→ Task description
The lines wanted are those in the data below that include "table".
Supplied information below:
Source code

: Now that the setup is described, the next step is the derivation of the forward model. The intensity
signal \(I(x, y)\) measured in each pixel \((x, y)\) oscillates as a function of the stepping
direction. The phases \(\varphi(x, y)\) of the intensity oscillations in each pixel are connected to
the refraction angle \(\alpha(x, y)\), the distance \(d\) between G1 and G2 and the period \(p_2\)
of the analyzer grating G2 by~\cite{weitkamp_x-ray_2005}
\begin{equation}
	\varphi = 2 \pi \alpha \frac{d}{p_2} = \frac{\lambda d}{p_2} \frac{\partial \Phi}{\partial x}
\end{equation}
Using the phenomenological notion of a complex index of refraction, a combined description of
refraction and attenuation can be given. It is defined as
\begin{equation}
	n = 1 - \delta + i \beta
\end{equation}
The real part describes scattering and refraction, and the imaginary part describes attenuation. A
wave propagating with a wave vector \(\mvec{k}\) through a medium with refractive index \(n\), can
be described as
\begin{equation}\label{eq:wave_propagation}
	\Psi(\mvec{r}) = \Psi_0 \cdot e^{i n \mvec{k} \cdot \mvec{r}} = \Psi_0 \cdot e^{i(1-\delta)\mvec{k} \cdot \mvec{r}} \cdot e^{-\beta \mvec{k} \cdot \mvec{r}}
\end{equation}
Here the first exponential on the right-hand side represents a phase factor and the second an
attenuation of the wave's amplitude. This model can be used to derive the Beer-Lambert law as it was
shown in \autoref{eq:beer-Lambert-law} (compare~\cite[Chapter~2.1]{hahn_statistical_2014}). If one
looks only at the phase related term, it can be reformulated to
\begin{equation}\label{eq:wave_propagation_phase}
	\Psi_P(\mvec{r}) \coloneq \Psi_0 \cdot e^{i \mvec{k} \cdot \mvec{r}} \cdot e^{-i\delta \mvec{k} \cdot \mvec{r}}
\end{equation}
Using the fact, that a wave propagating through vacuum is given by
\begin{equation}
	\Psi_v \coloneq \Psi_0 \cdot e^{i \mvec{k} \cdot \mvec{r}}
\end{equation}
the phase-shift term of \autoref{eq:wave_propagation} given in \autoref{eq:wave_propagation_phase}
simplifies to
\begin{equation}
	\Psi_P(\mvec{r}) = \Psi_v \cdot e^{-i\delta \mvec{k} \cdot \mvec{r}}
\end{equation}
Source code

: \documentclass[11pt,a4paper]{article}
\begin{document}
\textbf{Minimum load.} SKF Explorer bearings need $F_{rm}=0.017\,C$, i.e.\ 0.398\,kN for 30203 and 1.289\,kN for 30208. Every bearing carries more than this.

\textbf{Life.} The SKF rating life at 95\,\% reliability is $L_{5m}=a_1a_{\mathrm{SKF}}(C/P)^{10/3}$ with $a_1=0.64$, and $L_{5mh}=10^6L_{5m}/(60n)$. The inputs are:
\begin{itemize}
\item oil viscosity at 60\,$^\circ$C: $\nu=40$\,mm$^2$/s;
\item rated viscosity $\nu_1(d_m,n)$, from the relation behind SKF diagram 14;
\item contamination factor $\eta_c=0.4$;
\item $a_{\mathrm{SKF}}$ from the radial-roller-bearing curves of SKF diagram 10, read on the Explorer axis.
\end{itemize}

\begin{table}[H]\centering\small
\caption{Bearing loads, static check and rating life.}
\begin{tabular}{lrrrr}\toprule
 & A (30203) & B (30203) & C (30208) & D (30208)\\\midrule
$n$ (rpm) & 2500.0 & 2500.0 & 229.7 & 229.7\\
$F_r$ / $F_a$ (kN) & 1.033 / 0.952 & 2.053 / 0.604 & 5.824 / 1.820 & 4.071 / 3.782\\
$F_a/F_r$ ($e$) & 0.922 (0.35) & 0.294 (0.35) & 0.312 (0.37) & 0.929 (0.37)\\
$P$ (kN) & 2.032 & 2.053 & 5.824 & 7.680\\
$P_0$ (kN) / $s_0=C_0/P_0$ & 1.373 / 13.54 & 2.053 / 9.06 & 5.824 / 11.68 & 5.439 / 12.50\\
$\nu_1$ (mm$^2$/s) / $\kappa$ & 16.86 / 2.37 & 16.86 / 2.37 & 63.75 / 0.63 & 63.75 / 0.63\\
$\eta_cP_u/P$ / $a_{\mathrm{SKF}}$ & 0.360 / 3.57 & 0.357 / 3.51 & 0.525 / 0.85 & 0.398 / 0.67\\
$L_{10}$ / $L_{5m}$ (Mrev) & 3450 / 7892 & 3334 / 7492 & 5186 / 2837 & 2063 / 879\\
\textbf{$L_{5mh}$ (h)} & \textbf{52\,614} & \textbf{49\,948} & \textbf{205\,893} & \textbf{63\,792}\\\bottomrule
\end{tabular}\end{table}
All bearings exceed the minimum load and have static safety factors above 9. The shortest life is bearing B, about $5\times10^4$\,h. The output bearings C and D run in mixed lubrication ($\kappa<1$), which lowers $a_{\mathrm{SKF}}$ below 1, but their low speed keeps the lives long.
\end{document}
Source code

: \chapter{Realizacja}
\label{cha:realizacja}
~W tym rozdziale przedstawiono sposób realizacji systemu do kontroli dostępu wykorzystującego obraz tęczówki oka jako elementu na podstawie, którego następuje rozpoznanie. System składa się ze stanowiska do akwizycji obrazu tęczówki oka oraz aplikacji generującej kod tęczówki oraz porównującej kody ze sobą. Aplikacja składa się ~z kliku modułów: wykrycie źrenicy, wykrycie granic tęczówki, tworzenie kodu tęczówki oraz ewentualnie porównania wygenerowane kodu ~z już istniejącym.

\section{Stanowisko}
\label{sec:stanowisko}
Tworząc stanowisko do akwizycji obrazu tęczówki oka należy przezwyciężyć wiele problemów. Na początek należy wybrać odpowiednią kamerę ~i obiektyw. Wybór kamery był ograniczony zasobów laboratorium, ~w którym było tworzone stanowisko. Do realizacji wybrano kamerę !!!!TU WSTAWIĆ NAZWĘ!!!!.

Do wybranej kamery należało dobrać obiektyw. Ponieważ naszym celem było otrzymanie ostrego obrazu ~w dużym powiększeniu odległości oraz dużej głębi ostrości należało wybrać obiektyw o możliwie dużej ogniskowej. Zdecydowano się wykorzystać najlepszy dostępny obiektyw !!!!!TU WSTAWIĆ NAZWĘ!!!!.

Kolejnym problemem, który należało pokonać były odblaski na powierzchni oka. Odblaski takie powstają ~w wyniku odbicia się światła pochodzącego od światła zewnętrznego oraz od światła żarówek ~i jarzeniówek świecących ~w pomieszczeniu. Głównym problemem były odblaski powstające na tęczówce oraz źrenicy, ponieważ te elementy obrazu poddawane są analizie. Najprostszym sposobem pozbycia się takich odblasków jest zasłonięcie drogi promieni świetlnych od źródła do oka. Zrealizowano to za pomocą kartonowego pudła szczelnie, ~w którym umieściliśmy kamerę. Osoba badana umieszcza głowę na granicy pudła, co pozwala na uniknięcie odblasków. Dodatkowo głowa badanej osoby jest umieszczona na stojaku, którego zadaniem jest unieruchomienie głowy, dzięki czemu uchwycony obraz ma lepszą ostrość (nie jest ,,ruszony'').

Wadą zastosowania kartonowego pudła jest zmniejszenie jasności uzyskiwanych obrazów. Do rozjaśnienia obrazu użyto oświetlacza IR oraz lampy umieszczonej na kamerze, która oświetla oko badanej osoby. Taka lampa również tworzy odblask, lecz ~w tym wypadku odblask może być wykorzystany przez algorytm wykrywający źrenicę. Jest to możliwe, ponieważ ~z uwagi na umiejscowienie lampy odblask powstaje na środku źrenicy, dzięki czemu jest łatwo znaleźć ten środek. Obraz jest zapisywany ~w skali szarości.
End of Supplied information.
→ Response area
\begin{table}[H]\centering\small
\end{tabular}\end{table}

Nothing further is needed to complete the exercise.